Ma quale fatto? Lo ha ammesso lo stesso Anan, più volte nel corso di questo processo farsa: “Sono nato in Palestina e questa non è stata una mia scelta. Resistere, invece, è stata la scelta migliore della mia vita”.
È questa scelta che la giustizia italiana vuole punire. L’equiparazione della resistenza al terrorismo, con questa sentenza, parla chiaro: chiunque dissenta e lotti contro un sistema di oppressione e morte è terrorista. Oggi tocca ai palestinesi e ai solidali con la Palestina, domani toccherà a tutti.
La recente criminalizzazione del movimento sceso in piazza contro guerra e genocidio sta a dimostrarlo, e l’imminente approvazione dell’ennesimo pacchetto sicurezza, così come del DDL che equipara anti-sionismo e anti-semitismo mostrano chiaramente che si va verso una dittatura aperta e che bisogna attrezzarsi per combatterla, demolendo innanzitutto qualsiasi illusione sulla democrazia borghese ed allargando a livello di massa la solidarietà.
Questa sentenza, di per sé, rappresenta un precedente politico e giudiziario gravissimo, che ribadisce l’allineamento dello Stato italiano alle politiche dello Stato sionista di Israele e alla sua macchina repressiva.
Quando saranno pubblicate le motivazioni potremo fare un’analisi più approfondita, ma possiamo/dobbiamo sin da ora leggere la sentenza nel quadro più generale di questa fase, caratterizzata da una crisi profonda del sistema imperialista mondiale, che spinge verso una terza guerra mondiale, e dalla necessità degli Stati imperialisti di fare carta straccia del diritto umanitario internazionale.
In questa fase il modello da replicare per la classe dominante è quello israeliano, applicato in più di 77 anni di oppressione coloniale non solo nel campo del diritto e militare, ma in tutto: nella propaganda, nell’educazione, nella militarizzazione dell’intera società.

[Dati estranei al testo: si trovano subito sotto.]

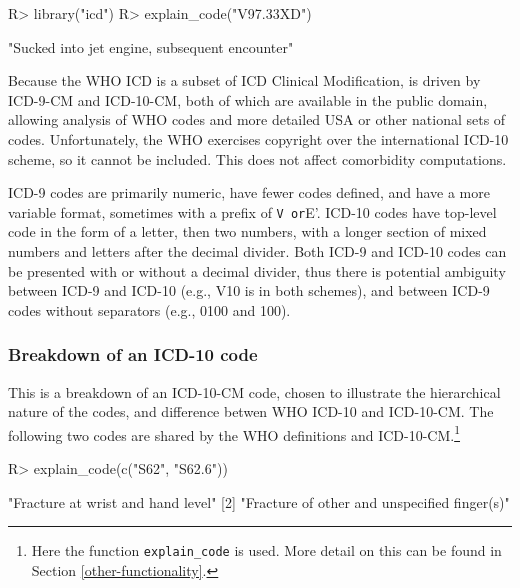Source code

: \documentclass[article]{jss}
\begin{document}
\begin{CodeChunk}

\begin{CodeInput}
R> library("icd")
R> explain_code("V97.33XD")
\end{CodeInput}

\begin{CodeOutput}
[1] "Sucked into jet engine, subsequent encounter"
\end{CodeOutput}
\end{CodeChunk}

Because the WHO ICD is a subset of ICD Clinical Modification, 
is driven by ICD-9-CM and ICD-10-CM, both of which are available in the
public domain, allowing analysis of WHO codes and more detailed USA or
other national sets of codes. Unfortunately, the WHO exercises copyright
over the international ICD-10 scheme, so it cannot be included. This
does not affect comorbidity computations.

ICD-9 codes are primarily numeric, have fewer codes defined, and have a
more variable format, sometimes with a prefix of
\texttt{V\textquotesingle{}\ or}E'. ICD-10 codes have top-level code in
the form of a letter, then two numbers, with a longer section of mixed
numbers and letters after the decimal divider. Both ICD-9 and ICD-10
codes can be presented with or without a decimal divider, thus there is
potential ambiguity between ICD-9 and ICD-10 (e.g., V10 is in both
schemes), and between ICD-9 codes without separators (e.g., 0100 and
100).

\subsubsection{Breakdown of an ICD-10
code}\label{breakdown-of-an-icd-10-code}

This is a breakdown of an ICD-10-CM code, chosen to illustrate the
hierarchical nature of the codes, and difference betwen WHO ICD-10 and
ICD-10-CM. The following two codes are shared by the WHO definitions and
ICD-10-CM.\footnote{Here the  function \texttt{explain\_code}
  is used. More detail on this can be found in Section
  \ref{other-functionality}.}

\begin{CodeChunk}

\begin{CodeInput}
R> explain_code(c("S62", "S62.6"))
\end{CodeInput}

\begin{CodeOutput}
[1] "Fracture at wrist and hand level"           
[2] "Fracture of other and unspecified finger(s)"
\end{CodeOutput}
\end{CodeChunk}
\end{document}
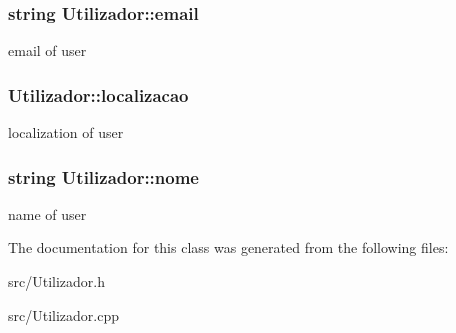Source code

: \subsubsection[{email}]{\setlength{\rightskip}{0pt plus 5cm}string Utilizador\+::email\hspace{0.3cm}{\ttfamily [private]}}\label{class_utilizador_acbfe7f9a279131a567de9c85f00df332}
email of user \hypertarget{class_utilizador_a0bd3436ff45c7f80236d591f750c5522}{}
\subsubsection[{localizacao}]{ Utilizador\+::localizacao\hspace{0.3cm}{\ttfamily [private]}}\label{class_utilizador_a0bd3436ff45c7f80236d591f750c5522}
localization of user \hypertarget{class_utilizador_a3d22333263aef7b7a61a96b46ba7828d}{}
\subsubsection[{nome}]{\setlength{\rightskip}{0pt plus 5cm}string Utilizador\+::nome\hspace{0.3cm}{\ttfamily [private]}}\label{class_utilizador_a3d22333263aef7b7a61a96b46ba7828d}
name of user 

The documentation for this class was generated from the following files\+:\begin{DoxyCompactItemize}
\item 
src/Utilizador.\+h\item 
src/Utilizador.\+cpp\end{DoxyCompactItemize}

È ben evidente nello sviluppo dell’offensiva repressiva di Stato che vediamo nel nostro paese: dai processi contro Anan, contro Tarek, incriminato per i fatti del 5 ottobre 2024, contro Ahmad, il richiedente asilo incastrato per un video di “auto-addestramento” pubblicato da tutte le televisioni, si è estesa alla montatura contro Hannuoun, Dawoud e gli altri sotto processo a Genova, alla criminalizzazione e sgombero dell’Askatasuna con arresto addirittura di minorenni a Torino, fino alle migliaia di multe che stanno raggiungendo in tutta Italia i compagni protagonisti dei blocchi di settembre e ottobre scorsi e, da ultimo, alle norme fascistissime dell’ultimo pacchetto sicurezza.
Perciò la campagna per liberare e sostenere Anan e tutti i palestinesi prigionieri in Italia deve continuare anche più forte di prima, a livello nazionale e anche internazionale, così come è necessario connettersi e organizzarsi il più ampiamente possibile per sostenere Askatasuna, revocare le multe, sfidare i divieti e limiti imposti dal nuovo pacchetto sicurezza.
Occorre avere la consapevolezza che per fermare la marcia del governo Meloni verso la “isrealizzazione” della giustizia e l’edificazione di un nuovo regime occorre elevare la lotta e ampliare la mobilitazione in unico grande movimento, che recuperi la dimensione di massa raggiunta lo scorso ottobre e sfidi sul campo il governo e i suoi provvedimenti, fino alla sua caduta.
La Resistenza non è terrorismo e non si arresta!